Abstract
This paper documents the process of building a Python-based musical synthesizer that generates musical scores from GPS drift, specifically related to the movement of Golden eagles. The paper walks through the design process of the synthesizer, engaging in philosophical questions that explore data gathering practices and interpretation through the lens of art, poetics, and imagination. It concludes by addressing objectivity and neutrality as forms of an imaginary which, if acknowledged and engaged as such, could create a framework for valuing greater diversity in data science.

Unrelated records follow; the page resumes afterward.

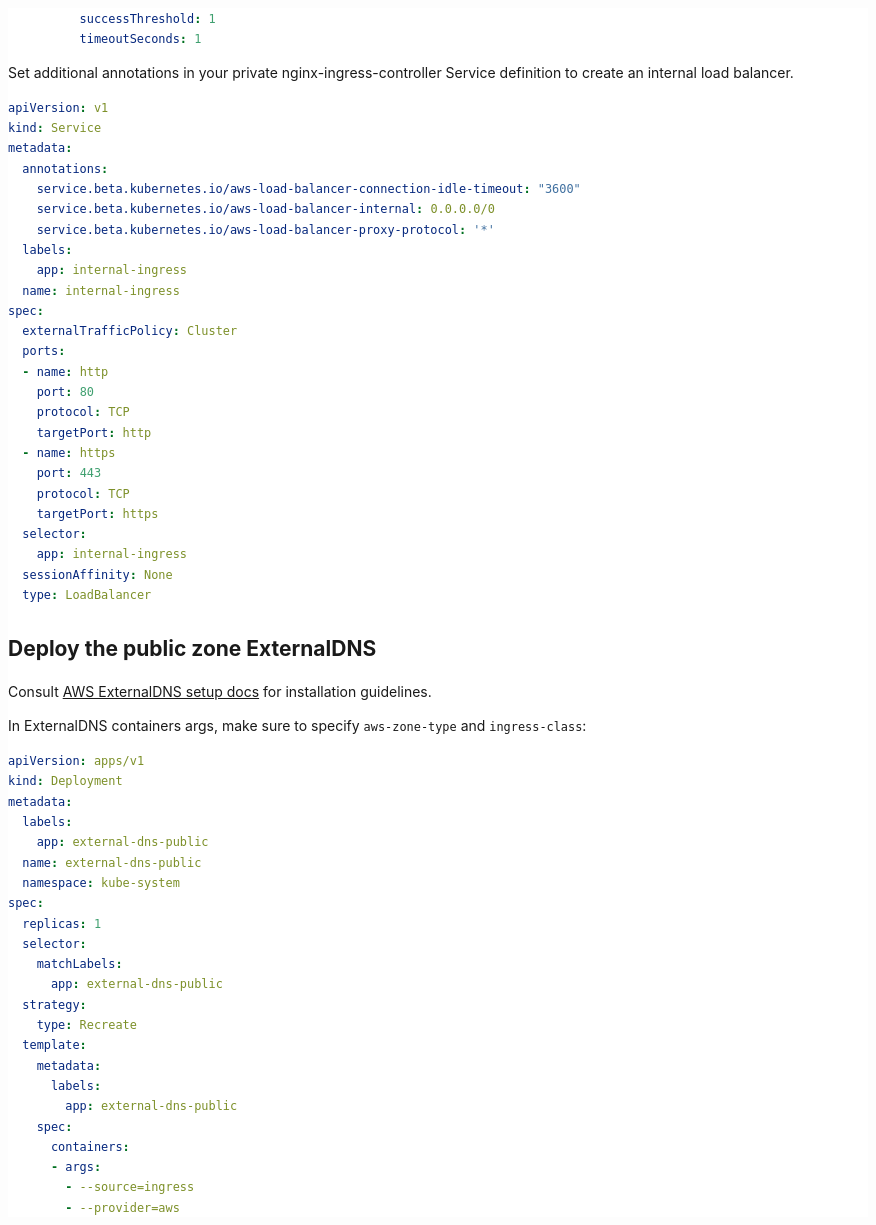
 ```yaml
          successThreshold: 1
          timeoutSeconds: 1
```

Set additional annotations in your private nginx-ingress-controller Service definition to create an internal load balancer.

```yaml
apiVersion: v1
kind: Service
metadata:
  annotations:
    service.beta.kubernetes.io/aws-load-balancer-connection-idle-timeout: "3600"
    service.beta.kubernetes.io/aws-load-balancer-internal: 0.0.0.0/0
    service.beta.kubernetes.io/aws-load-balancer-proxy-protocol: '*'
  labels:
    app: internal-ingress
  name: internal-ingress
spec:
  externalTrafficPolicy: Cluster
  ports:
  - name: http
    port: 80
    protocol: TCP
    targetPort: http
  - name: https
    port: 443
    protocol: TCP
    targetPort: https
  selector:
    app: internal-ingress
  sessionAffinity: None
  type: LoadBalancer
```

## Deploy the public zone ExternalDNS

Consult [AWS ExternalDNS setup docs](aws.md) for installation guidelines.

In ExternalDNS containers args, make sure to specify `aws-zone-type` and `ingress-class`:

```yaml
apiVersion: apps/v1
kind: Deployment
metadata:
  labels:
    app: external-dns-public
  name: external-dns-public
  namespace: kube-system
spec:
  replicas: 1
  selector:
    matchLabels:
      app: external-dns-public
  strategy:
    type: Recreate
  template:
    metadata:
      labels:
        app: external-dns-public
    spec:
      containers:
      - args:
        - --source=ingress
        - --provider=aws
```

This paper documents the process of building a Python-based musical synthesizer that generates musical scores from GPS drift, specifically related to the movement of Golden eagles. The paper walks through the design process of the synthesizer, engaging in philosophical questions that explore data gathering practices and interpretation through the lens of art, poetics, and imagination. It concludes by addressing objectivity and neutrality as forms of an imaginary which, if acknowledged and engaged as such, could create a framework for valuing greater diversity in data science.
Main Text
Introduction
I recently created a platform to explore kinship between animals and machines, a way of revealing overlapping systems of abstraction: that of machine logics, that of animal logics, and the subjective human logic of the artist bringing them together. As a student of Applied Cybernetics at the Australian National University’s 3A Institute, I was closed in by social distancing measures in the winter of 2020. My long walks in between online systems analyses and machine learning coursework were frequently interrupted by chance encounters with a variety of Australian birds with distinct sets of behaviors. This piqued my interest in the idea of birds as agents—and the possibility it created for exploring relationships between non-human actors, specifically for the sake of designing sustainable, even ecologically beneficial, cyber-physical systems.
I was interested in using data to create a space for communication between two sets of non-human agents: “the animal and the machine” of Norbert Wiener’s Cybernetics. How might we enable relationships, even collaboration, between non-human actors? This paper documents insights that emerged from an art experiment to create a synthesizer modeled on translating a bird for a machine—and resulted in a series of compositions, collectively titled Music for an Eagle and Three Satellites.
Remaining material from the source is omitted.